Ein Blick ins Grundbuch kostete einen Bauunternehmer in Baden-Württemberg jetzt 50.000€

Geschrieben von Christina Webersohn, veröffentlicht am 20.12.2022

Stellen Sie sich vor, Sie besitzen ein Grundstück, noch unbebaut, und bekommen Post von jemandem, der es Ihnen abkaufen möchte. Das ist schon etwas unheimlich. Da ist schließlich kein Klingelschild oder Briefkasten, die Rückschlüsse auf Sie zulassen… Einem Grundstückseigentümer in Baden-Württemberg ist das tatsächlich passiert. Auf seine Nachfrage beim Absender – einem Bauträgerunternehmen – woher dieses denn die Daten hätte, bekam er jedoch keine Antwort. Er wandte sich deshalb an den Landesbeauftragten für Datenschutz und Informationsfreiheit Baden-Württemberg. 
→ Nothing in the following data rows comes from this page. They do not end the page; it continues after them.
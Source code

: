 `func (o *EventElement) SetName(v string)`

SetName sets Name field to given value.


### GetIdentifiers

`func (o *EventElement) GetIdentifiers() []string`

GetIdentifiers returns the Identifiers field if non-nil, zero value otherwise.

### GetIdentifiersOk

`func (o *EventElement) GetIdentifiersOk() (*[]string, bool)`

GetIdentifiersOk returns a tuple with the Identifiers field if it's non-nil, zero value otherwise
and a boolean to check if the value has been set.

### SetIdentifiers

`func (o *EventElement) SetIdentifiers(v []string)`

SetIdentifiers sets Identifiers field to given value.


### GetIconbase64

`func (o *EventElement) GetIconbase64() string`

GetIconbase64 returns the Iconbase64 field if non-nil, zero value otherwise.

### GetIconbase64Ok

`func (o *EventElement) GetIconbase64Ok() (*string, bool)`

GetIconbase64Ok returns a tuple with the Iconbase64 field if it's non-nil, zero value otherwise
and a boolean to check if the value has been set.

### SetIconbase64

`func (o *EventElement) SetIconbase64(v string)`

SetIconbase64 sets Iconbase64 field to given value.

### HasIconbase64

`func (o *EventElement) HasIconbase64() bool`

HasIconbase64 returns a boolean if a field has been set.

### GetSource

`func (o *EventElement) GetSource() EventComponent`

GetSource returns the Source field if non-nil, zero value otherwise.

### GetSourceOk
Heimliche Grundbuchabfragen 

Und was die Bußgeldstelle dann ermittelte, liest sich wie ein Krimi: Ein Vermessungsingenieur, der berufshalber eine Befugnis zur Einsichtnahme in das elektronische Grundbuch im automatisierten Abrufverfahren besitzt, hatte in zwei Fällen mehrere Hundert Grundstückseigentümer ohne deren Kenntnis identifiziert und diese Daten an das fragliche Bauträgerunternehmen weitergegeben. Dieses schrieb die Eigentümer an und machte Ihnen ein Kaufangebot, ohne die notwendigen Informationen nach Art. 14 DSGVO zu erteilen, also ohne über die Herkunft der Daten zu informieren. 
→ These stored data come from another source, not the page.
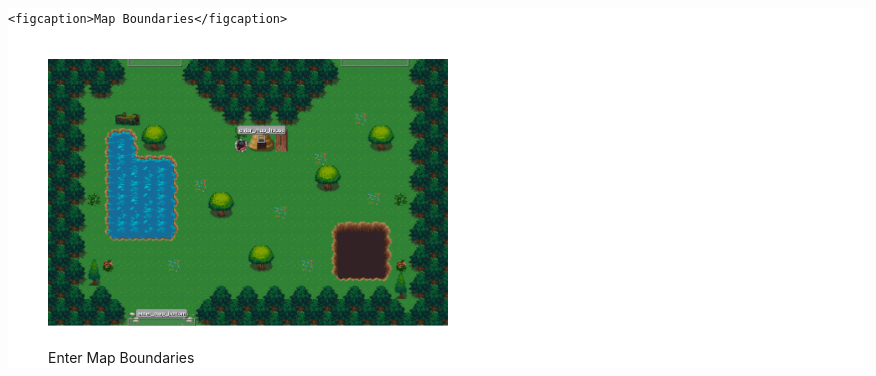    <figcaption>Map Boundaries</figcaption>
</figure>
<figure>
    <img src="./map_forest/objects_map_forest_4.png" height="300" width="400">
    <figcaption>Enter Map Boundaries</figcaption>
</figure>
<figure>
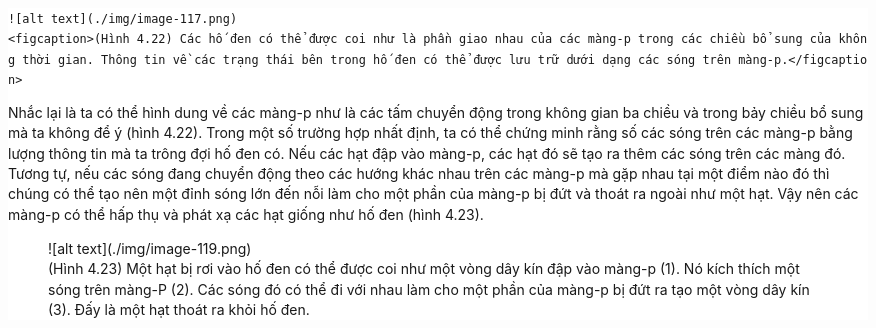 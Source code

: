     ![alt text](./img/image-117.png)    
    <figcaption>(Hình 4.22) Các hố đen có thể được coi như là phần giao nhau của các màng-p trong các chiều bổ sung của không thời gian. Thông tin về các trạng thái bên trong hố đen có thể được lưu trữ dưới dạng các sóng trên màng-p.</figcaption>
</figure>

Nhắc lại là ta có thể hình dung về các màng-p như là các tấm chuyển động trong không gian ba chiều và trong bảy chiều bổ sung mà ta không để ý (hình 4.22). Trong một số trường hợp nhất định, ta có thể chứng minh rằng số các sóng trên các màng-p bằng lượng thông tin mà ta trông đợi hố đen có. Nếu các hạt đập vào màng-p, các hạt đó sẽ tạo ra thêm các sóng trên các màng đó. Tương tự, nếu các sóng đang chuyển động theo các hướng khác nhau trên các màng-p mà gặp nhau tại một điểm nào đó thì chúng có thể tạo nên một đỉnh sóng lớn đến nỗi làm cho một phần của màng-p bị đứt và thoát ra ngoài như một hạt. Vậy nên các màng-p có thể hấp thụ và phát xạ các hạt giống như hố đen (hình 4.23).

<figure markdown="span">
    ![alt text](./img/image-119.png)
    <figcaption>(Hình 4.23) Một hạt bị rơi vào hố đen có thể được coi như một vòng dây kín đập vào màng-p (1). Nó kích thích một sóng trên màng-P (2). Các sóng đó có thể đi với nhau làm cho một phần của màng-p bị đứt ra tạo một vòng dây kín (3). Đấy là một hạt thoát ra khỏi hố đen.</figcaption>
</figure>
Die Verstöße – Datenschutzrechtliche Einordnung 

In diesem Fall liegt nicht nur ein Verstoß gegen Art. 14 DSGVO vor, denn auch die Datenerhebung und -verarbeitung selbst hatte keine Rechtsgrundlage gem. Art. 6 Abs. 1, auf der sie fußen konnte. Weder Art. 6 Abs. 1 S. 1 lit b) (Vertragsanbahnung) noch lit f) (Berechtigtes Interesse seitens des Bauträgerunternehmens) kommen laut der Bußgeldstelle in Frage, da zwischen den Grundstückseigentümern und dem Bauträger keine vorherige Geschäftsbeziehung bestand und die Eigentümer nicht davon ausgehen mussten, dass ihre Daten im Grundbuch für werbliche Ansprachen zur Verfügung stehen. 
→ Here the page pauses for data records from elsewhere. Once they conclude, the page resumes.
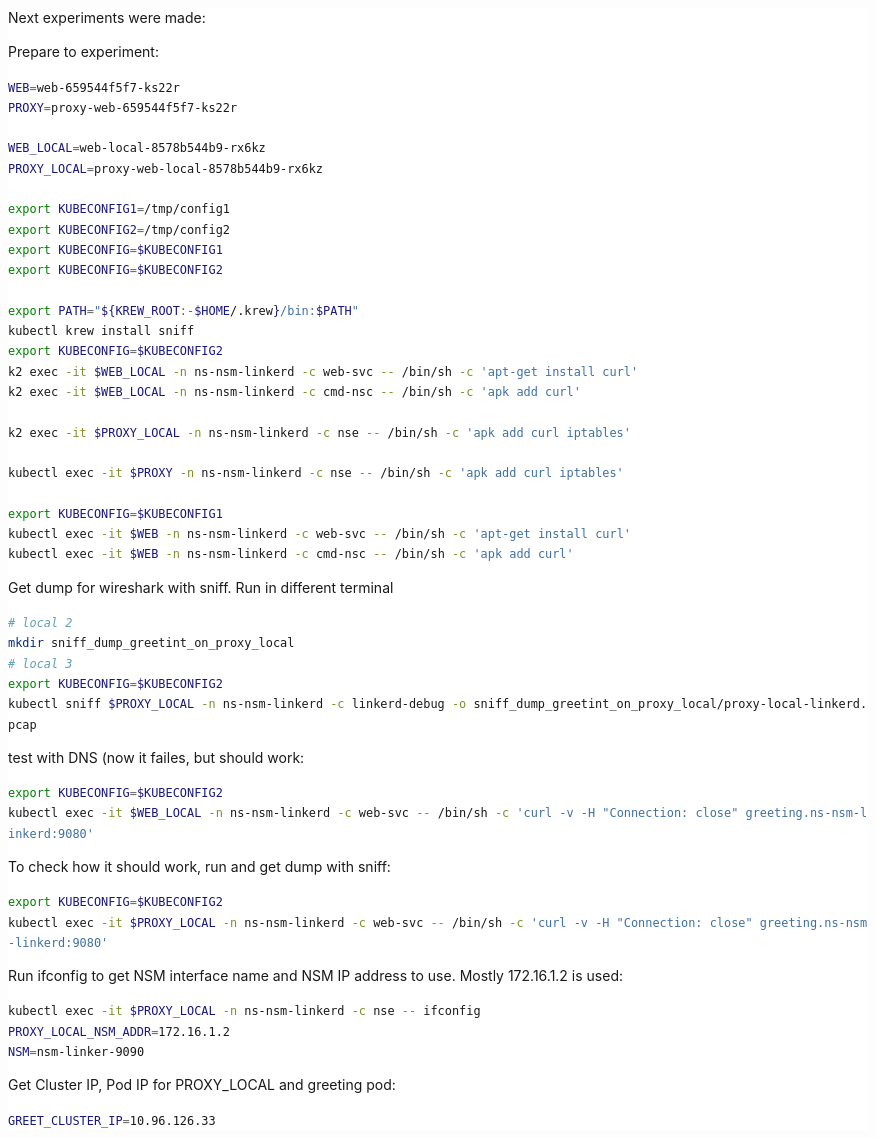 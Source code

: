 Next experiments were made:

Prepare to experiment:
```bash
WEB=web-659544f5f7-ks22r
PROXY=proxy-web-659544f5f7-ks22r

WEB_LOCAL=web-local-8578b544b9-rx6kz
PROXY_LOCAL=proxy-web-local-8578b544b9-rx6kz

export KUBECONFIG1=/tmp/config1
export KUBECONFIG2=/tmp/config2
export KUBECONFIG=$KUBECONFIG1
export KUBECONFIG=$KUBECONFIG2

export PATH="${KREW_ROOT:-$HOME/.krew}/bin:$PATH"
kubectl krew install sniff
export KUBECONFIG=$KUBECONFIG2
k2 exec -it $WEB_LOCAL -n ns-nsm-linkerd -c web-svc -- /bin/sh -c 'apt-get install curl'
k2 exec -it $WEB_LOCAL -n ns-nsm-linkerd -c cmd-nsc -- /bin/sh -c 'apk add curl'

k2 exec -it $PROXY_LOCAL -n ns-nsm-linkerd -c nse -- /bin/sh -c 'apk add curl iptables'

kubectl exec -it $PROXY -n ns-nsm-linkerd -c nse -- /bin/sh -c 'apk add curl iptables'

export KUBECONFIG=$KUBECONFIG1
kubectl exec -it $WEB -n ns-nsm-linkerd -c web-svc -- /bin/sh -c 'apt-get install curl'
kubectl exec -it $WEB -n ns-nsm-linkerd -c cmd-nsc -- /bin/sh -c 'apk add curl'
```
  
Get dump for wireshark with sniff. Run in different terminal
```bash
# local 2
mkdir sniff_dump_greetint_on_proxy_local
# local 3
export KUBECONFIG=$KUBECONFIG2
kubectl sniff $PROXY_LOCAL -n ns-nsm-linkerd -c linkerd-debug -o sniff_dump_greetint_on_proxy_local/proxy-local-linkerd.pcap
```
test with DNS (now it failes, but should work:
```bash
export KUBECONFIG=$KUBECONFIG2
kubectl exec -it $WEB_LOCAL -n ns-nsm-linkerd -c web-svc -- /bin/sh -c 'curl -v -H "Connection: close" greeting.ns-nsm-linkerd:9080'
```

To check how it should work, run and get dump with sniff:
```bash
export KUBECONFIG=$KUBECONFIG2
kubectl exec -it $PROXY_LOCAL -n ns-nsm-linkerd -c web-svc -- /bin/sh -c 'curl -v -H "Connection: close" greeting.ns-nsm-linkerd:9080'
```

Run ifconfig to get NSM interface name and NSM IP address to use. Mostly 172.16.1.2 is used:
```bash
kubectl exec -it $PROXY_LOCAL -n ns-nsm-linkerd -c nse -- ifconfig
PROXY_LOCAL_NSM_ADDR=172.16.1.2
NSM=nsm-linker-9090
```
Get Cluster IP, Pod IP for PROXY_LOCAL and greeting pod:
```bash
GREET_CLUSTER_IP=10.96.126.33
```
Es wurde in der Mitteilung des Landesbeauftragten die Tatsache besonders herausgestellt, dass Grundstückseigentümer weder der Eintragung im Grundbuch noch der Datenübermittlung widersprechen können, da ihre Daten auf Grund einer gesetzlichen Pflicht erhoben werden. Diese gesetzliche Pflicht dient aber nicht der werblichen Ansprache, sondern der Rechtssicherheit bei Grundstücksgeschäften. Dementsprechend ist für das grundbuchrechtliche Einsichtsrecht auch allgemein anerkannt, dass ein alleiniges Erwerbsinteresse nicht zur Einsichtnahme berechtigt, es vielmehr bereits der konkreten Vertragsverhandlungen bedarf.  

Das Bußgeld 

Der Landesbeauftragte für Datenschutz und Informationsfreiheit Baden-Württemberg verhängte daraufhin gegen den Bauunternehmer und den Vermessungsingenieur ein Bußgeld in Höhe von 50.000 € sowie 5.000€. Die Aufsichtsbehörde wies darauf hin, dass bei der Höhe „neben der Anzahl der betroffenen Personen, der Art der betroffenen Daten und der Bedeutung der verletzten Vorschriften vor allem die Kooperation der verantwortlichen Stellen im Bußgeldverfahren berücksichtigt“ wurde. Es ist also davon auszugehen, dass ein uneinsichtiger Verantwortlicher mit einer noch weitaus empfindlicheren Strafe hätte rechnen müssen. 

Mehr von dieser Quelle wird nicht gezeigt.